(Collected data)
========================

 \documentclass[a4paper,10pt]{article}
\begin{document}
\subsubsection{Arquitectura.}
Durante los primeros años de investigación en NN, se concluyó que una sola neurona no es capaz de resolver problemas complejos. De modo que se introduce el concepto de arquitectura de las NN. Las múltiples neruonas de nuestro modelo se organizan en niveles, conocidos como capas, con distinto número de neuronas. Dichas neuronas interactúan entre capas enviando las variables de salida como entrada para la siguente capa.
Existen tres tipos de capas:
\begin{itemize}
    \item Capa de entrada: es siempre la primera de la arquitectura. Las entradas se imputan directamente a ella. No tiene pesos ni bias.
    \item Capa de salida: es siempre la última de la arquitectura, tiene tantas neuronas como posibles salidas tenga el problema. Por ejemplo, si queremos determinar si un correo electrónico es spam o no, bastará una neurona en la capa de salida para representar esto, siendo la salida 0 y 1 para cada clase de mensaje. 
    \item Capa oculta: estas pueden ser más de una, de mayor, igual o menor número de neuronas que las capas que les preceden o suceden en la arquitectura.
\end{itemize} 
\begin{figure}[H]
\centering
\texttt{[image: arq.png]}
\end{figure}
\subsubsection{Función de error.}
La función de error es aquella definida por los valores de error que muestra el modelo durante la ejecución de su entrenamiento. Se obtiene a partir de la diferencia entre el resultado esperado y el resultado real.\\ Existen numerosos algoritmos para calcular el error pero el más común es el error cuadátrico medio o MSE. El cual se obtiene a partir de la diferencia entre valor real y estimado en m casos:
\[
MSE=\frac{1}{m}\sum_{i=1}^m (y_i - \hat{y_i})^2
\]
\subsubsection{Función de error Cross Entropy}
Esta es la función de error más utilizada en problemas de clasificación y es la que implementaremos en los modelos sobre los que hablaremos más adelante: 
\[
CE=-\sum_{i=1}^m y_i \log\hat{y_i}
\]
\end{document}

========================

▶ [What this task involves] Every record above must be printed again exactly as it stands.

▶ [Your solution]
 \documentclass[a4paper,10pt]{article}
\begin{document}
\subsubsection{Arquitectura.}
Durante los primeros años de investigación en NN, se concluyó que una sola neurona no es capaz de resolver problemas complejos. De modo que se introduce el concepto de arquitectura de las NN. Las múltiples neruonas de nuestro modelo se organizan en niveles, conocidos como capas, con distinto número de neuronas. Dichas neuronas interactúan entre capas enviando las variables de salida como entrada para la siguente capa.
Existen tres tipos de capas:
\begin{itemize}
    \item Capa de entrada: es siempre la primera de la arquitectura. Las entradas se imputan directamente a ella. No tiene pesos ni bias.
    \item Capa de salida: es siempre la última de la arquitectura, tiene tantas neuronas como posibles salidas tenga el problema. Por ejemplo, si queremos determinar si un correo electrónico es spam o no, bastará una neurona en la capa de salida para representar esto, siendo la salida 0 y 1 para cada clase de mensaje. 
    \item Capa oculta: estas pueden ser más de una, de mayor, igual o menor número de neuronas que las capas que les preceden o suceden en la arquitectura.
\end{itemize} 
\begin{figure}[H]
\centering
\texttt{[image: arq.png]}
\end{figure}
\subsubsection{Función de error.}
La función de error es aquella definida por los valores de error que muestra el modelo durante la ejecución de su entrenamiento. Se obtiene a partir de la diferencia entre el resultado esperado y el resultado real.\\ Existen numerosos algoritmos para calcular el error pero el más común es el error cuadátrico medio o MSE. El cual se obtiene a partir de la diferencia entre valor real y estimado en m casos:
\[
MSE=\frac{1}{m}\sum_{i=1}^m (y_i - \hat{y_i})^2
\]
\subsubsection{Función de error Cross Entropy}
Esta es la función de error más utilizada en problemas de clasificación y es la que implementaremos en los modelos sobre los que hablaremos más adelante: 
\[
CE=-\sum_{i=1}^m y_i \log\hat{y_i}
\]
\end{document}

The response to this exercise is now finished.